Start of Block
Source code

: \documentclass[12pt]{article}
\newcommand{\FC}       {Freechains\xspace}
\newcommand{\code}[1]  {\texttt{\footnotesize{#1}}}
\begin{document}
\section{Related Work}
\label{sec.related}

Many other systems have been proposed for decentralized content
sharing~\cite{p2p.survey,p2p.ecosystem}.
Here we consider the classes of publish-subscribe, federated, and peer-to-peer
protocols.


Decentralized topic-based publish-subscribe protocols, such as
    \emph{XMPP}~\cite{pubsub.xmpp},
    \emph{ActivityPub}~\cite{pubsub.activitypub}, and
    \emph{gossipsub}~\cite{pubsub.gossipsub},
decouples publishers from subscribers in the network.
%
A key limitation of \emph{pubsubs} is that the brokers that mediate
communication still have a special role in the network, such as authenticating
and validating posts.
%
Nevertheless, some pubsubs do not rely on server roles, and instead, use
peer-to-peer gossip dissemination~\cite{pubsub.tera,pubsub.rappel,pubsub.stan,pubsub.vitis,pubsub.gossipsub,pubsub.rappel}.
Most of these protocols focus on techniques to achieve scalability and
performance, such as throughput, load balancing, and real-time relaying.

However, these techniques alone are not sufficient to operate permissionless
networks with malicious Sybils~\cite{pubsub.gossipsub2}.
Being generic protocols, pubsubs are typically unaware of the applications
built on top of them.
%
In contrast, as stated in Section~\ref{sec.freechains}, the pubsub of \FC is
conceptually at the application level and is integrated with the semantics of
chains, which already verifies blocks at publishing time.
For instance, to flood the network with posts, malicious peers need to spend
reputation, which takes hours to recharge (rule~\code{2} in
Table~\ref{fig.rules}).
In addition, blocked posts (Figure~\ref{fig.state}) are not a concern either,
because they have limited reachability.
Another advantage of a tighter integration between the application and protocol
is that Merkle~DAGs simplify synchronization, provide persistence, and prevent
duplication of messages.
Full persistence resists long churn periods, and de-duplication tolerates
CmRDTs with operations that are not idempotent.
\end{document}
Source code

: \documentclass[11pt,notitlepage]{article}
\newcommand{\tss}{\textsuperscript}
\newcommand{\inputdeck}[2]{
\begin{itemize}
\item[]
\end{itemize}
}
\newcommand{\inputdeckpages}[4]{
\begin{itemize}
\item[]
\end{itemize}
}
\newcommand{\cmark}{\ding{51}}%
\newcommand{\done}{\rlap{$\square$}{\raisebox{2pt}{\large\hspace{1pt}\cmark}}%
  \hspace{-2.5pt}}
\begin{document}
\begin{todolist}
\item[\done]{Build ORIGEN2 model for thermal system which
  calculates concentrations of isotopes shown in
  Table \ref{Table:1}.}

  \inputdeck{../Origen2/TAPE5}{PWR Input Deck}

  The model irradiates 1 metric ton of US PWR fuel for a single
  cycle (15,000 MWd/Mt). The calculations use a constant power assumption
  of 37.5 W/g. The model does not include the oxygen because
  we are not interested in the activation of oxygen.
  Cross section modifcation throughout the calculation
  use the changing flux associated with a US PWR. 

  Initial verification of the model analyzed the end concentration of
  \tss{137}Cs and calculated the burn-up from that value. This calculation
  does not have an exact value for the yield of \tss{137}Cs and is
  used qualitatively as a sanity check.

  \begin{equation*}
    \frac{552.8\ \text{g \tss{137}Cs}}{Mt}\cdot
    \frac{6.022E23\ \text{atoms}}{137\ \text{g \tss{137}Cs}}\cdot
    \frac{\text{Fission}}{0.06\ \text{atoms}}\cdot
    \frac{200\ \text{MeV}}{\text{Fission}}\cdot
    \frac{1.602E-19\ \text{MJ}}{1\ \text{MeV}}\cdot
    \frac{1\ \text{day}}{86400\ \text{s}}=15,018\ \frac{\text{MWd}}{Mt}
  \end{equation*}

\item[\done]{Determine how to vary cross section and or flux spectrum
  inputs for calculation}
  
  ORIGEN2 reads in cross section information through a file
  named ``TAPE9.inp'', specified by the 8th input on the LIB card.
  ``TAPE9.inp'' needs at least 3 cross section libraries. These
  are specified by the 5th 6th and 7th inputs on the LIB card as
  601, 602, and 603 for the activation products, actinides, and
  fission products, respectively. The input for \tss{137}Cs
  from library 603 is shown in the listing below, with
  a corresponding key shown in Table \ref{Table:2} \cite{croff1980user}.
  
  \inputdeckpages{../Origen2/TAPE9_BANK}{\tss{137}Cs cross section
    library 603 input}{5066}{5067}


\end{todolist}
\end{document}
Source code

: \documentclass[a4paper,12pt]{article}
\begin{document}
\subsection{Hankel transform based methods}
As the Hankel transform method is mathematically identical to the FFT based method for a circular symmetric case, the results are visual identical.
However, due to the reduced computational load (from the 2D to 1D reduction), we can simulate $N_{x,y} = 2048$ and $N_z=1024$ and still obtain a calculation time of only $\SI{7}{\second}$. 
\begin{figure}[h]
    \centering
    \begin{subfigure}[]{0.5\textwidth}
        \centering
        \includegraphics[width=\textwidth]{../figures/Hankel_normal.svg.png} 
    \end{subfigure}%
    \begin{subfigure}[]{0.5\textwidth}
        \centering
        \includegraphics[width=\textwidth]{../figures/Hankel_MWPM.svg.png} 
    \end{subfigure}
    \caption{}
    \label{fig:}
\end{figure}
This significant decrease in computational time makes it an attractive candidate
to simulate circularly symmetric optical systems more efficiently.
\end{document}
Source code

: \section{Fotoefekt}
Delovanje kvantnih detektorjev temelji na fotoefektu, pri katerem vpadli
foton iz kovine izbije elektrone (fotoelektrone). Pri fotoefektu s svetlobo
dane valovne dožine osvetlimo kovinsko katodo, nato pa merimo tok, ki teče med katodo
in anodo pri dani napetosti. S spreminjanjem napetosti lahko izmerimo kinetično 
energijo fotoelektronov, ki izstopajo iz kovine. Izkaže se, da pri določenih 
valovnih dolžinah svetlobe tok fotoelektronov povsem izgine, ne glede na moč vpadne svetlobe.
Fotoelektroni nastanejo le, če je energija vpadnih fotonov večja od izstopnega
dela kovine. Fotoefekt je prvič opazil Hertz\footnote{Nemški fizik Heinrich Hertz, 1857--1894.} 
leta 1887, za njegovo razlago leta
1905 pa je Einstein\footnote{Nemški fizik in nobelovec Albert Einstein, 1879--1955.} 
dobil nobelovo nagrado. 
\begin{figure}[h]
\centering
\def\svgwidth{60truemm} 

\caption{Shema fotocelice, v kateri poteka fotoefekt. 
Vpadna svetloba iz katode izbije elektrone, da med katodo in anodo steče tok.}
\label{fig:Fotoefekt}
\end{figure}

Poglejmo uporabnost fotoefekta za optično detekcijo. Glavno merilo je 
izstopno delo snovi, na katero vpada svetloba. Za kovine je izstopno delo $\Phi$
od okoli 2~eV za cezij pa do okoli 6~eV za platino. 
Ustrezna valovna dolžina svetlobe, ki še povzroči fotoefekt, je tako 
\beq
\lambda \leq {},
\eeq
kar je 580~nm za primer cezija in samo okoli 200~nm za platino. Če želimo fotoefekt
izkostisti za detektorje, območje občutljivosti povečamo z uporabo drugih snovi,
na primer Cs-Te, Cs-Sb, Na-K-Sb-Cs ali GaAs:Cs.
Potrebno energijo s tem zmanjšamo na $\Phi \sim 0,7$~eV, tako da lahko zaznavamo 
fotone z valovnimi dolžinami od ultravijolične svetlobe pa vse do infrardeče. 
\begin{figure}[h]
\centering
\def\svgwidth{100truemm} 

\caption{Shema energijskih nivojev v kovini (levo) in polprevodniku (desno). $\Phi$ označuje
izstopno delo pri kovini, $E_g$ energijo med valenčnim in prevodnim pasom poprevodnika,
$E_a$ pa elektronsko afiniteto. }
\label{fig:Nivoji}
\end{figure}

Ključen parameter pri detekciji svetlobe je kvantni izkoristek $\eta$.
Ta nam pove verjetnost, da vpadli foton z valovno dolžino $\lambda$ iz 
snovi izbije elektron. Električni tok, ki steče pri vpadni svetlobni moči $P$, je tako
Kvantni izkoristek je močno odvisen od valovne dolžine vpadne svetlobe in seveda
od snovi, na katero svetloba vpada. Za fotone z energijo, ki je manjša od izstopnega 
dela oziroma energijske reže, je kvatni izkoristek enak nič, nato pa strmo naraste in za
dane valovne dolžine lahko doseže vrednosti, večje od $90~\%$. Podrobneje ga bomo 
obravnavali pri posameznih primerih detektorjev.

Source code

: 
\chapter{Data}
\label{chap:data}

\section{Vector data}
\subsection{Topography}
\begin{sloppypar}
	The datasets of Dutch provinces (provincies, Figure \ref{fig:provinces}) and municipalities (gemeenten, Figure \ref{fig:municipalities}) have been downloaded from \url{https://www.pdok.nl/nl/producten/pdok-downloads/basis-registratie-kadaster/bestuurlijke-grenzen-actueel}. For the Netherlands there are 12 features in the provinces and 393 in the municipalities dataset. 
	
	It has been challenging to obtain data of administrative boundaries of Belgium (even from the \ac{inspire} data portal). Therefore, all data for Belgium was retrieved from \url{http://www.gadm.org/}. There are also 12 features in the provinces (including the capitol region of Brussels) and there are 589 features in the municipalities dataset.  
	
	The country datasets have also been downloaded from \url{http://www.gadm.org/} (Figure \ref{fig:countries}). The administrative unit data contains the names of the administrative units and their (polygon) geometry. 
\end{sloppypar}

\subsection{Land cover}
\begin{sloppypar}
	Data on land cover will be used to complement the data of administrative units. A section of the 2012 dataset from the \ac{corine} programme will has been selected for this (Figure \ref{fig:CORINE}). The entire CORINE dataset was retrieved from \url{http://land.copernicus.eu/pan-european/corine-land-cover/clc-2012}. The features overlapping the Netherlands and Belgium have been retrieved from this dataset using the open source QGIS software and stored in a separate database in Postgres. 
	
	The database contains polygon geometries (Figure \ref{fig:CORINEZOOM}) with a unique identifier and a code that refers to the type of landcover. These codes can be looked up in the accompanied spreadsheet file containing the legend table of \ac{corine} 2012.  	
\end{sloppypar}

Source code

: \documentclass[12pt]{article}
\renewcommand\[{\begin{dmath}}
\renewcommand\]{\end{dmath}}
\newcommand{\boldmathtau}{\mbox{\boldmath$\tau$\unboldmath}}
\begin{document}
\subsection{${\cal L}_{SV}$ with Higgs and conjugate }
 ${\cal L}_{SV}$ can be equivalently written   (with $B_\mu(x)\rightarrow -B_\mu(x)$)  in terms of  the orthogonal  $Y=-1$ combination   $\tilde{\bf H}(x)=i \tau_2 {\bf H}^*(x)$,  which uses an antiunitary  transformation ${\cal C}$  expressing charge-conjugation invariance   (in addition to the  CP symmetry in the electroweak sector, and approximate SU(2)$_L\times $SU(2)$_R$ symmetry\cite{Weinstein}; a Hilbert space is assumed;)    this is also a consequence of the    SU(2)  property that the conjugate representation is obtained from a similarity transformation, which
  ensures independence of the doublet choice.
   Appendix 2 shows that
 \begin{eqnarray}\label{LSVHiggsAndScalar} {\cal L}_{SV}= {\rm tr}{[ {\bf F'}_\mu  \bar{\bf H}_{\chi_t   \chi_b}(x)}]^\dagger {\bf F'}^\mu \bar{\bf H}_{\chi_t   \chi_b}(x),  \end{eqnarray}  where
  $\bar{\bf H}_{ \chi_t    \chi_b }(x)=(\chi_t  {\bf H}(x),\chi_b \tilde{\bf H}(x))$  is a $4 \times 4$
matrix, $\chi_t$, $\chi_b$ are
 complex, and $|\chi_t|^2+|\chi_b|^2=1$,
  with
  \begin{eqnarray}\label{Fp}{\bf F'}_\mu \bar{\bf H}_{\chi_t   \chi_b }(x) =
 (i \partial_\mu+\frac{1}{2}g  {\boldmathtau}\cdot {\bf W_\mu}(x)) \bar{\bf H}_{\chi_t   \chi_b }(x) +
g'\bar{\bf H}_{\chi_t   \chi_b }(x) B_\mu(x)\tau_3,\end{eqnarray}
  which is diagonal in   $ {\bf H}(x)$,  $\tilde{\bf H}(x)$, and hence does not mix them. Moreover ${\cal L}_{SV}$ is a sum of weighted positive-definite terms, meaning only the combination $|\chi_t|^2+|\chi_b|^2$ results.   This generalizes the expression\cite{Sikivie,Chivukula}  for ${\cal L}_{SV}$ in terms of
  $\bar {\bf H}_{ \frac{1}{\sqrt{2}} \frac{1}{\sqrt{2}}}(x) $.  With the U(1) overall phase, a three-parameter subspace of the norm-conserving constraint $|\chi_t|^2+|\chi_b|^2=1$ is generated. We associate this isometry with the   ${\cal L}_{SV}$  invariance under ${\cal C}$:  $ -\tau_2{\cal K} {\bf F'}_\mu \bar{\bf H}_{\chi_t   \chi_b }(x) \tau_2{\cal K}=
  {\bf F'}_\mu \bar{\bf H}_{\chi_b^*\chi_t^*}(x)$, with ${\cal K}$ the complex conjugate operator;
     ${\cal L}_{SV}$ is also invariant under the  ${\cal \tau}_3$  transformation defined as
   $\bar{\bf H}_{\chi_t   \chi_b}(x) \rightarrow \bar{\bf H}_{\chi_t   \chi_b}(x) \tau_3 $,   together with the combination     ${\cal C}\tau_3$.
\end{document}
End of Block
## EXERCISE BRIEF
Take the line above containing "The model irradiates", the line containing "we are not interested", and all lines in between, and copy them exactly without anything else.

## EXERCISE RESPONSE
  The model irradiates 1 metric ton of US PWR fuel for a single
  cycle (15,000 MWd/Mt). The calculations use a constant power assumption
  of 37.5 W/g. The model does not include the oxygen because
  we are not interested in the activation of oxygen.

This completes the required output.